Joe teaches Agile Methods, Design Patterns, Object Design, Refactoring, and Testing in industrial settings and mentors many developers on these concepts. Other projects involve working in both the Java and .NET environments deploying Domain-Specific Languages for clients. Joe presents tutorials and talks, arranges workshops, and organizes leading technical conferences held throughout the world, including international conferences such as Agile, Agile Portugal, Encontro Ágil in Brazil, AOSD, CBSoft, JAOO, QCon, PLoP, AsianPLoP, SugarLoafPLoP in Brazil, OOPSLA, ECOOP, SATURN, and SPLASH. Joe thinks software is still too hard to change. He wants do something about this and believes that with good patterns and by putting the ability to change software into the hands of the people with the knowledge to change it seems to be on promising avenue to solve this problem. Joe currently resides in Urbana, Illinois. (home page)



Presentation:

Taming Big Balls of Mud with Diligence, Agile Practices, and Hard Work

Język: EN

Big Ball of Mud (BBoM) architectures are viewed as the culmination of many design decisions that, over time, result in a system that is hodgepodge of steaming, smelly anti-patterns. Yet how BBoM architectures come into existence and successfully evolve is much more nuanced. BBoMs often do not result from well-intentioned design ideas gone wrong. Nor are they simply an accretion of expedient implementation hacks. Often BBoM systems can be extremely complex, with unclear and unstable architectural boundaries and requirements. Because of their complexity, BBoM architectures are likely not understood by any single mind. They typically are fashioned out of many parts, which together comprise a sprawling whole. So BBoM systems can and do have good, as well as bad and ugly parts. Successfully deployed BBoM systems continue to work well enough, in spite of their design flaws. How can that be?

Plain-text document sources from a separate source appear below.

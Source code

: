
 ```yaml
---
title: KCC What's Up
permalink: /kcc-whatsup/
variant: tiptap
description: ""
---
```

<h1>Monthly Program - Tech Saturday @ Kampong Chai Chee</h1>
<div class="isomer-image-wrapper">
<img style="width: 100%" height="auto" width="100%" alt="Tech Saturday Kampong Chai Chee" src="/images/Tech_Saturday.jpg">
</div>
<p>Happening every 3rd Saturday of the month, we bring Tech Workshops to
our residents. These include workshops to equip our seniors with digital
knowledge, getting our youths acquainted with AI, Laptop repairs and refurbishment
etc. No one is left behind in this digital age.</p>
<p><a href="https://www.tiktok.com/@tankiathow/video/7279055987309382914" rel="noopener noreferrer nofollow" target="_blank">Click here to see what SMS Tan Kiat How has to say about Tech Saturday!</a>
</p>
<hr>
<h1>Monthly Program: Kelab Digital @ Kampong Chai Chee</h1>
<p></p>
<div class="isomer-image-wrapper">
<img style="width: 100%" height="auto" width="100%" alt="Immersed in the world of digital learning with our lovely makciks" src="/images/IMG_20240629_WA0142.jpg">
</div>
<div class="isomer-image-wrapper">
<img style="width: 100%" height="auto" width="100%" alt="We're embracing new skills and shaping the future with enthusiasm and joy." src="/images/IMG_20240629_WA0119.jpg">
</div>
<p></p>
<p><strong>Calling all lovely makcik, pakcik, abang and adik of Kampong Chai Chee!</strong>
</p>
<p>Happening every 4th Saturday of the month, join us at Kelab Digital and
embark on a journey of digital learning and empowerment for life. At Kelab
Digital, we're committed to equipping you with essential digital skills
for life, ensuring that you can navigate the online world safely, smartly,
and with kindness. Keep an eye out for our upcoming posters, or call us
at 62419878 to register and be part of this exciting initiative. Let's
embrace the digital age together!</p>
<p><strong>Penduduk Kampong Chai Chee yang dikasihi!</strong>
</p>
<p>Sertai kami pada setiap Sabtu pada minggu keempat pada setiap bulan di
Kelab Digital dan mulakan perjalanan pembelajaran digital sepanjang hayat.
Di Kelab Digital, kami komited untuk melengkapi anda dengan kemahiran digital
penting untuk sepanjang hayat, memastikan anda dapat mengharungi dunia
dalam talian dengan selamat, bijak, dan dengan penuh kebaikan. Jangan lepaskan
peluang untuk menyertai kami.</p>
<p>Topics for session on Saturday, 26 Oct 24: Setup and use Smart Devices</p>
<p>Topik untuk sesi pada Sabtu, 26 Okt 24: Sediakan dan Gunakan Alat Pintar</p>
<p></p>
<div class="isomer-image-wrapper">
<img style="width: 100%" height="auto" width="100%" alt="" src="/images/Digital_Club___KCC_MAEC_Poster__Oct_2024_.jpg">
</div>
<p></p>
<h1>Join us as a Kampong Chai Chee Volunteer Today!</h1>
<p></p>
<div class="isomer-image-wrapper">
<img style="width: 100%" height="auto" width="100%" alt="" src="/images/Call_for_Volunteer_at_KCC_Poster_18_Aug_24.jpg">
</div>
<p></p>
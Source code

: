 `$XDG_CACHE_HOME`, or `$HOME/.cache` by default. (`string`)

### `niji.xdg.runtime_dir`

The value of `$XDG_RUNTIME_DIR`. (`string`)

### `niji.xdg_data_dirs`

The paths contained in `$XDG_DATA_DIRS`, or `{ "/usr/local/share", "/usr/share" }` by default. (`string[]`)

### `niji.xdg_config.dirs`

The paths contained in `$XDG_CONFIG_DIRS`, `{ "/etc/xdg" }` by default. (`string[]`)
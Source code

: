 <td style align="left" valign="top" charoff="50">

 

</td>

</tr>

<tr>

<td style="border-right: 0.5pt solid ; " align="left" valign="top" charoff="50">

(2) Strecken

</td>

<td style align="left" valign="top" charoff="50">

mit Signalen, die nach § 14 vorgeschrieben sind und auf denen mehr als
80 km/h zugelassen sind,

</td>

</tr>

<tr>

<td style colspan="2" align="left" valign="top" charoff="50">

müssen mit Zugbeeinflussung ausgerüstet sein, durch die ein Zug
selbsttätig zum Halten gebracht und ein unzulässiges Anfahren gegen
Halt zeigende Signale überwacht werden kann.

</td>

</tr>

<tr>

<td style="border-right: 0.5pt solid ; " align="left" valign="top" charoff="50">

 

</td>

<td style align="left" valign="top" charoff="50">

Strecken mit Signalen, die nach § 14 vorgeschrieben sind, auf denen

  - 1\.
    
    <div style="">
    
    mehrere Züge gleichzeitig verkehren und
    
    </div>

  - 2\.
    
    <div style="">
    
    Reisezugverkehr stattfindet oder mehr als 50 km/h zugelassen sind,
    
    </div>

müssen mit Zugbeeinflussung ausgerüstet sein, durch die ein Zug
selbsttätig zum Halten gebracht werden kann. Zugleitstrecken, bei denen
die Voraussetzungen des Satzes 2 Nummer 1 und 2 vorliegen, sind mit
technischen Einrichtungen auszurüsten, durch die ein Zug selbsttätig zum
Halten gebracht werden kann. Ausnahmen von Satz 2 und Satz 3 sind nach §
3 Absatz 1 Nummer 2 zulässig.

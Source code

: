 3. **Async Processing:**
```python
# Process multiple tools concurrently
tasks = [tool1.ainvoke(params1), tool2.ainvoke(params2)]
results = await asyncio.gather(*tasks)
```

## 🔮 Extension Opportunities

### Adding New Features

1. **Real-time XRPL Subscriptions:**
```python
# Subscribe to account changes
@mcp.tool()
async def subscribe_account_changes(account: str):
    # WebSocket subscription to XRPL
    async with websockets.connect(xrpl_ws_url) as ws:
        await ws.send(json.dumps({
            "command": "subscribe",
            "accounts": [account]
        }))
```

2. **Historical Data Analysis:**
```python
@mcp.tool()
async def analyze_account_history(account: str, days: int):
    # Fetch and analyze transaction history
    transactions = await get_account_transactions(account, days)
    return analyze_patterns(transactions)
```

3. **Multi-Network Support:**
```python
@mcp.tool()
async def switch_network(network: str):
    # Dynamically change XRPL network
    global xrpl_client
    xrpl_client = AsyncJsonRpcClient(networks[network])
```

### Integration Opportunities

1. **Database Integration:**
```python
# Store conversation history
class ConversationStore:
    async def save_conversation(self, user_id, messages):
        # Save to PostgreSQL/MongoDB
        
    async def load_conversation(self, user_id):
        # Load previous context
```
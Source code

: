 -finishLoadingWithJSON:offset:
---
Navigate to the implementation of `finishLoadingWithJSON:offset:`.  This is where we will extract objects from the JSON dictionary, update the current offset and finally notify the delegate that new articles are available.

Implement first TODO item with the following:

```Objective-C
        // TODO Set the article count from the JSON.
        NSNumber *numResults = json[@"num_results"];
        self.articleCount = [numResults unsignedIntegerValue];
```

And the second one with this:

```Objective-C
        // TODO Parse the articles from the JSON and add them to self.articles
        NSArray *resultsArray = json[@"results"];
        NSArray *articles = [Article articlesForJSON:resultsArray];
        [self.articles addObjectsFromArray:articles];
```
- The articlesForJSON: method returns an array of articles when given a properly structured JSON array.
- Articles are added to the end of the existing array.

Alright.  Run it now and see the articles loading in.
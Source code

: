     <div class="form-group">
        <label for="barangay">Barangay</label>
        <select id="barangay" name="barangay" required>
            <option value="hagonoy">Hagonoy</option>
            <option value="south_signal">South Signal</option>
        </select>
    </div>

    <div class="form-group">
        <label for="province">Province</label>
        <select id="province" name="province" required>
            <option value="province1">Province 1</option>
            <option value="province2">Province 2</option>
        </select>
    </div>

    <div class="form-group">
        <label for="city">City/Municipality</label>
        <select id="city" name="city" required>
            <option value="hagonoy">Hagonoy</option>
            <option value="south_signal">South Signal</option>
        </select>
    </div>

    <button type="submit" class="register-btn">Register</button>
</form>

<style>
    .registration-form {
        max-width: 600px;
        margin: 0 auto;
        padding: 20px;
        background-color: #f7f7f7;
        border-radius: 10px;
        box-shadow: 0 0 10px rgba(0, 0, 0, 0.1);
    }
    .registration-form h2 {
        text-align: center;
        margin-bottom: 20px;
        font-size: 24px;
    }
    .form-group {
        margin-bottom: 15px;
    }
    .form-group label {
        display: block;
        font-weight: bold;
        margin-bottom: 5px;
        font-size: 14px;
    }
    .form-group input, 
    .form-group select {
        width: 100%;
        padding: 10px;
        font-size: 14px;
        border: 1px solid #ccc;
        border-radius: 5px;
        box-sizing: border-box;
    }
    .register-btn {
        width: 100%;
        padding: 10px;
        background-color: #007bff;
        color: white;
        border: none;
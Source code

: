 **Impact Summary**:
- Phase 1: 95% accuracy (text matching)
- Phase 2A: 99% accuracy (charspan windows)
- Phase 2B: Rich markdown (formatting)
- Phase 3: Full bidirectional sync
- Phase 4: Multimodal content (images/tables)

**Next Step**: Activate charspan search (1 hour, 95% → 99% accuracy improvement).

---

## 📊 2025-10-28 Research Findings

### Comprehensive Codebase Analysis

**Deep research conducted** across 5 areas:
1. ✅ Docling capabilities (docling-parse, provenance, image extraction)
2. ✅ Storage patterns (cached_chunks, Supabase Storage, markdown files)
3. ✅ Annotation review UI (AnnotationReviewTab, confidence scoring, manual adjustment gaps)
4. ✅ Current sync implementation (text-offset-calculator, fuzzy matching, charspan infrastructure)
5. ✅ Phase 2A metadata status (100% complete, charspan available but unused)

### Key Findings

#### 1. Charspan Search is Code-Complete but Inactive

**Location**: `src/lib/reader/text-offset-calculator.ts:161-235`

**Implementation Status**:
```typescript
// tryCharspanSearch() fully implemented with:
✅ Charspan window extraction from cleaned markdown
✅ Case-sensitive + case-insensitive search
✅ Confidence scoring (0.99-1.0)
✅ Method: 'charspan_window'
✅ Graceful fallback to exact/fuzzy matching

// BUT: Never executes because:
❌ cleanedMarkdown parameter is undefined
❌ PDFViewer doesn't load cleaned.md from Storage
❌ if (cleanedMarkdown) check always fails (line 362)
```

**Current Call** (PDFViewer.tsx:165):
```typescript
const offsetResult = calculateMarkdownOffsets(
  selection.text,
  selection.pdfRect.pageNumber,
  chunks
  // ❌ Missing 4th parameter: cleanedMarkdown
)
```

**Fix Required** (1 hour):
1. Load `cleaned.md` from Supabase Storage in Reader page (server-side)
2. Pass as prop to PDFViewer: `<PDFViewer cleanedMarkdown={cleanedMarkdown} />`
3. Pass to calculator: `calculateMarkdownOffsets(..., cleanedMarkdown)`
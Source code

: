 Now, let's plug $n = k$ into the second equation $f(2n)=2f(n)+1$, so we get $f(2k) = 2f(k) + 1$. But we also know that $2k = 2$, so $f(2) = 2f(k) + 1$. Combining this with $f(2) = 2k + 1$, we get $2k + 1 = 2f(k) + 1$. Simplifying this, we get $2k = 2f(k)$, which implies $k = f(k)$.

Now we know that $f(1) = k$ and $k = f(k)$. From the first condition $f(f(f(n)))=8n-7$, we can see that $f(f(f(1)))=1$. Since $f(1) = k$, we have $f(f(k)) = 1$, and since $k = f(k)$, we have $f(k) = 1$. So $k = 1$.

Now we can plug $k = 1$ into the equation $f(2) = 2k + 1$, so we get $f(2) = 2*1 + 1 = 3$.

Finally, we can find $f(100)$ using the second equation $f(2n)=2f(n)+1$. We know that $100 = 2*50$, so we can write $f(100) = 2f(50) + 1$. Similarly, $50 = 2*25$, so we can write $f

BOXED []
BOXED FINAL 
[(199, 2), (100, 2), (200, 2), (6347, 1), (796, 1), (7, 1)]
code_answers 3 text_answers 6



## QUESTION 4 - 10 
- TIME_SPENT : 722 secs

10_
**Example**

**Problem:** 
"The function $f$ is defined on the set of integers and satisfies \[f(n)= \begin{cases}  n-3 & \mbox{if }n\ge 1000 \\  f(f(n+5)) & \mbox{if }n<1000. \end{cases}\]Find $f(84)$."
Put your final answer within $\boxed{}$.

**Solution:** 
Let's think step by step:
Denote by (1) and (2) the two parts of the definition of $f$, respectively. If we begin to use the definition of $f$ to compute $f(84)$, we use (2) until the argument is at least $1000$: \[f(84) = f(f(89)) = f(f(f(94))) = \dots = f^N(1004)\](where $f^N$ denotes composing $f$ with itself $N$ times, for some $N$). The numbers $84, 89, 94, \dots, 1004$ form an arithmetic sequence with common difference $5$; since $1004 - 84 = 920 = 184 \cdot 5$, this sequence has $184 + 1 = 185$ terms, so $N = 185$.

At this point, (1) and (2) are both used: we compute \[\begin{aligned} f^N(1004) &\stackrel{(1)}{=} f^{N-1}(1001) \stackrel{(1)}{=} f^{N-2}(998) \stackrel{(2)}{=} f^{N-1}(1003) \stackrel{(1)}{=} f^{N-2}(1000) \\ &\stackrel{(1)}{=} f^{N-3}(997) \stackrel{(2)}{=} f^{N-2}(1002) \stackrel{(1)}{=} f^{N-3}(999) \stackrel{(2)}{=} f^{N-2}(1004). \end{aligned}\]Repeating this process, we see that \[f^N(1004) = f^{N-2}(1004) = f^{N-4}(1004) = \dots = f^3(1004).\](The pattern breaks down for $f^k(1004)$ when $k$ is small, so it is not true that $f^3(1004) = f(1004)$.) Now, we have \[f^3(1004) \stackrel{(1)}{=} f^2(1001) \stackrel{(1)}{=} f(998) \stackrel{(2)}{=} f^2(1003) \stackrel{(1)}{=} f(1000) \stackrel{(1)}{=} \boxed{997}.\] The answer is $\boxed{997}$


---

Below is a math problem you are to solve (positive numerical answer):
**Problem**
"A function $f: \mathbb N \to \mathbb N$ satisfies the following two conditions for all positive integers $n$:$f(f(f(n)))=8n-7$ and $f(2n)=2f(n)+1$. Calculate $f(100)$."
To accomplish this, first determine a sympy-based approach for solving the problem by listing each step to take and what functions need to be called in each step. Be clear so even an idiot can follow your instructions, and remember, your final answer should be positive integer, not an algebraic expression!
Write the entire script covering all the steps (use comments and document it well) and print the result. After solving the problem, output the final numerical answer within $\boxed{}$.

Much has happened in our industry since the original discussion and publication of the Big Ball of Mud paper in 1998. When that paper was originally published, agile methodologies such as eXtreme Programming and Scrum were just beginning to gain popularity. The growth and popularity of agile practices might be partially due to the fact that the state of the art of software architectures is so muddy. Being agile, with its focus on extensive testing and frequent integration, arguably makes it easier to deal with evolving architectures and keeping systems working while making significant improvements and adding functionality. However, although Agile has been around for quite some time, we can see that it still does not prevent Mud.

This talk will examine the paradoxes that underlie Big Balls of Mud, what causes them, and why they are so prominent. I’ll explore what agile practices can help us avoid or cope with mud. I’ll also explain why continuous delivery and TDD with refactoring is not enough to help ensure clean architecture and why it is important to understand what is core to the architecture and the problem at hand. Understanding what changes in the system and at what rates can help you prevent becoming mired in mud. By first understanding where a system’s complexities are and where it keeps getting worse, we can then work hard (and more intelligently) at sustaining the architecture. Additionally, I’ll talk about some practices and patterns that help keep the code clean or from getting muddier. Some of these include: Testing, Divide & Conquer, Gentrification, Demolition, Quarantine, Refactoring, Craftmanship and the like.. The original Big Ball of Mud paper described some best practices such as SHEARING LAYERS and SWEEPING IT UNDER THE RUG as a way to help deal with muddy architectures. Additionally there are some other practices such as PAVING OVER THE WAGON TRAIL and WIPING YOUR FEET AT THE DOOR that can make code more habitable.